Mitigating social biases of pre-trained language models via contrastive self-debiasing with double data augmentation 通过双重数据增强的对比性自我消除，减轻预训练语言模型的社会偏见

IF 14.4 2区计算机科学 Q1 Arts and Humanities

Artificial Intelligence

Pub Date : 2024-04-26 DOI: 10.1016/j.artint.2024.104143

Yingji Li , Mengnan Du , Rui Song , Xin Wang , Mingchen Sun , Ying Wang

Pre-trained Language Models (PLMs) have been shown to inherit and even amplify the social biases contained in the training corpus, leading to undesired stereotype in real-world applications. Existing techniques for mitigating the social biases of PLMs mainly rely on data augmentation with manually designed prior knowledge or fine-tuning with abundant external corpora to debias. However, these methods are not only limited by artificial experience, but also consume a lot of resources to access all the parameters of the PLMs and are prone to introduce new external biases when fine-tuning with external corpora. In this paper, we propose a Contrastive Self-Debiasing Model with Double Data Augmentation (named CD³) for mitigating social biases of PLMs. Specifically, CD³ consists of two stages: double data augmentation and contrastive self-debiasing. First, we build on counterfactual data augmentation to perform a secondary augmentation using biased prompts that are automatically searched by maximizing the differences in PLMs' encoding across demographic groups. Double data augmentation further amplifies the biases between sample pairs to break the limitations of previous debiasing models that heavily rely on prior knowledge in data augmentation. We then leverage the augmented data for contrastive learning to train a plug-and-play adapter to mitigate the social biases in PLMs' encoding without tuning the PLMs. Extensive experimental results on BERT, ALBERT, and RoBERTa on several real-world datasets and fairness metrics show that CD³ outperforms baseline models on gender debiasing and race debiasing while retaining the language modeling capabilities of PLMs.
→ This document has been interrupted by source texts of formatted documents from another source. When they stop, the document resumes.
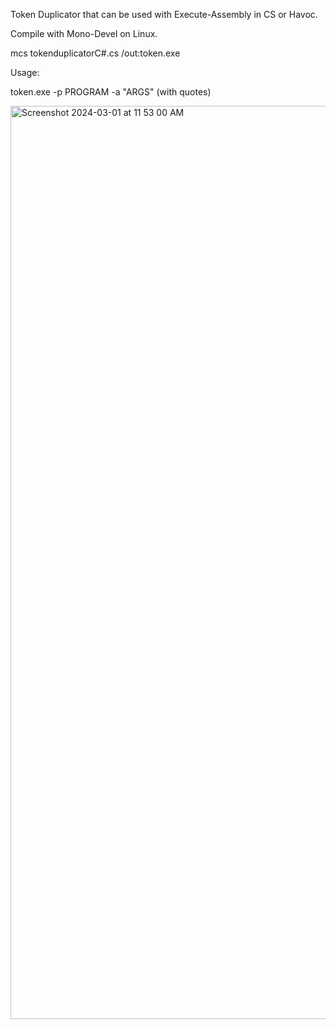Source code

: Token Duplicator that can be used with Execute-Assembly in CS or Havoc.

Compile with Mono-Devel on Linux. 

mcs tokenduplicatorC#.cs /out:token.exe

Usage:

token.exe -p PROGRAM -a "ARGS" (with quotes)

<img width="1461" alt="Screenshot 2024-03-01 at 11 53 00 AM" src="https://github.com/assume-breach/Helpful-Scripts/assets/76174163/442f8453-bcf1-4ad8-965f-c5b006398ee5">
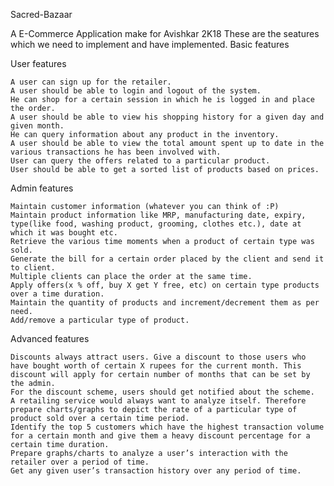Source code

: Sacred-Bazaar

A E-Commerce Application make for Avishkar 2K18 These are the seatures which we need to implement and have implemented.
Basic features

User features

    A user can sign up for the retailer.
    A user should be able to login and logout of the system.
    He can shop for a certain session in which he is logged in and place the order.
    A user should be able to view his shopping history for a given day and given month.
    He can query information about any product in the inventory.
    A user should be able to view the total amount spent up to date in the various transactions he has been involved with.
    User can query the offers related to a particular product.
    User should be able to get a sorted list of products based on prices.

Admin features

    Maintain customer information (whatever you can think of :P)
    Maintain product information like MRP, manufacturing date, expiry, type(like food, washing product, grooming, clothes etc.), date at which it was bought etc.
    Retrieve the various time moments when a product of certain type was sold.
    Generate the bill for a certain order placed by the client and send it to client.
    Multiple clients can place the order at the same time.
    Apply offers(x % off, buy X get Y free, etc) on certain type products over a time duration.
    Maintain the quantity of products and increment/decrement them as per need.
    Add/remove a particular type of product.

Advanced features

    Discounts always attract users. Give a discount to those users who have bought worth of certain X rupees for the current month. This discount will apply for certain number of months that can be set by the admin.
    For the discount scheme, users should get notified about the scheme.
    A retailing service would always want to analyze itself. Therefore prepare charts/graphs to depict the rate of a particular type of product sold over a certain time period.
    Identify the top 5 customers which have the highest transaction volume for a certain month and give them a heavy discount percentage for a certain time duration.
    Prepare graphs/charts to analyze a user’s interaction with the retailer over a period of time.
    Get any given user’s transaction history over any period of time.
事实证明，预训练语言模型（PLMs）会继承甚至放大训练语料库中的社会偏见，从而在实际应用中产生不受欢迎的刻板印象。现有的减轻 PLMs 社会偏见的技术主要依赖于利用人工设计的先验知识进行数据扩充，或利用丰富的外部语料库进行微调来消除偏见。然而，这些方法不仅受到人工经验的限制，而且需要消耗大量资源来获取 PLM 的所有参数，并且在使用外部语料进行微调时容易引入新的外部偏差。在本文中，我们提出了一种具有双重数据增强功能的对比自消除模型（名为 CD3），用于减轻 PLM 的社会偏见。具体来说，CD3 包括两个阶段：双重数据增强和对比性自我纠错。首先，我们在反事实数据增强的基础上，使用有偏见的提示进行二次增强，这些提示是通过最大化不同人口群体中 PLM 编码的差异而自动搜索的。双重数据扩增进一步放大了样本对之间的偏差，从而打破了以往数据扩增严重依赖先验知识的去除法模型的局限性。然后，我们利用增强数据进行对比学习，训练即插即用适配器，以减轻 PLM 编码中的社会偏差，而无需调整 PLM。在 BERT、ALBERT 和 RoBERTa 上对多个真实数据集和公平性指标进行的大量实验结果表明，CD3 在性别去重和种族去重方面优于基线模型，同时保留了 PLM 的语言建模能力。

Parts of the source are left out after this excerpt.